* _Dataset extract_
=== Begin Enclosure ===

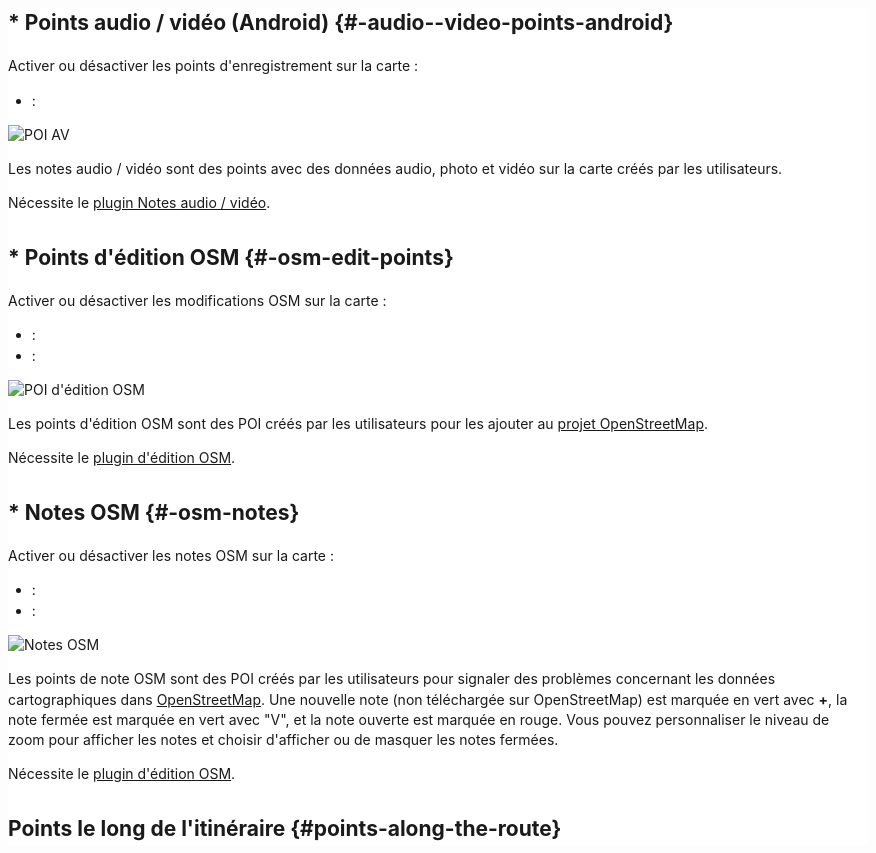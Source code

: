 
## * Points audio / vidéo (Android) {#-audio--video-points-android}

Activer ou désactiver les points d'enregistrement sur la carte :

- **<Translate android="true" ids="android_button_seq"/>** : *<Translate android="true" ids="shared_string_menu,configure_map,layer_recordings"/>*

![POI AV](@site/static/img/map/av_poi.png)

Les notes audio / vidéo sont des points avec des données audio, photo et vidéo sur la carte créés par les utilisateurs.  

Nécessite le [plugin Notes audio / vidéo](../plugins/audio-video-notes.md).


## * Points d'édition OSM {#-osm-edit-points}

Activer ou désactiver les modifications OSM sur la carte :

- **<Translate android="true" ids="android_button_seq"/>** : *<Translate android="true" ids="shared_string_menu,configure_map,layer_osm_edits"/>*
- **<Translate ios="true" ids="ios_button_seq"/>** : *<Translate ios="true" ids="shared_string_menu,configure_map,configure_map,osm_edits_title"/>*

![POI d'édition OSM](@site/static/img/map/osm_edit_poi.png)

Les points d'édition OSM sont des POI créés par les utilisateurs pour les ajouter au [projet OpenStreetMap](https://www.openstreetmap.org/).  

Nécessite le [plugin d'édition OSM](../plugins/osm-editing.md).


## * Notes OSM {#-osm-notes}

Activer ou désactiver les notes OSM sur la carte :

- **<Translate android="true" ids="android_button_seq"/>** : *<Translate android="true" ids="shared_string_menu,configure_map,layer_osm_bugs"/>*
- **<Translate ios="true" ids="ios_button_seq"/>** : *<Translate ios="true" ids="shared_string_menu,configure_map,configure_map,osm_notes_online_layer"/>*

![Notes OSM](@site/static/img/map/osm_note.png)

Les points de note OSM sont des POI créés par les utilisateurs pour signaler des problèmes concernant les données cartographiques dans [OpenStreetMap](https://www.openstreetmap.org/). Une nouvelle note (non téléchargée sur OpenStreetMap) est marquée en vert avec **+**, la note fermée est marquée en vert avec "V", et la note ouverte est marquée en rouge. Vous pouvez personnaliser le niveau de zoom pour afficher les notes et choisir d'afficher ou de masquer les notes fermées.  

Nécessite le [plugin d'édition OSM](../plugins/osm-editing.md).


## Points le long de l'itinéraire {#points-along-the-route}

=== End Enclosure ===

* _Required work_
Write out, word for word, the lines from the start of the data through the one holding "Activer ou désactiver les points". Omit pictures.

* _Your solution_
Source code

: 
## * Points audio / vidéo (Android) {#-audio--video-points-android}

Activer ou désactiver les points d'enregistrement sur la carte :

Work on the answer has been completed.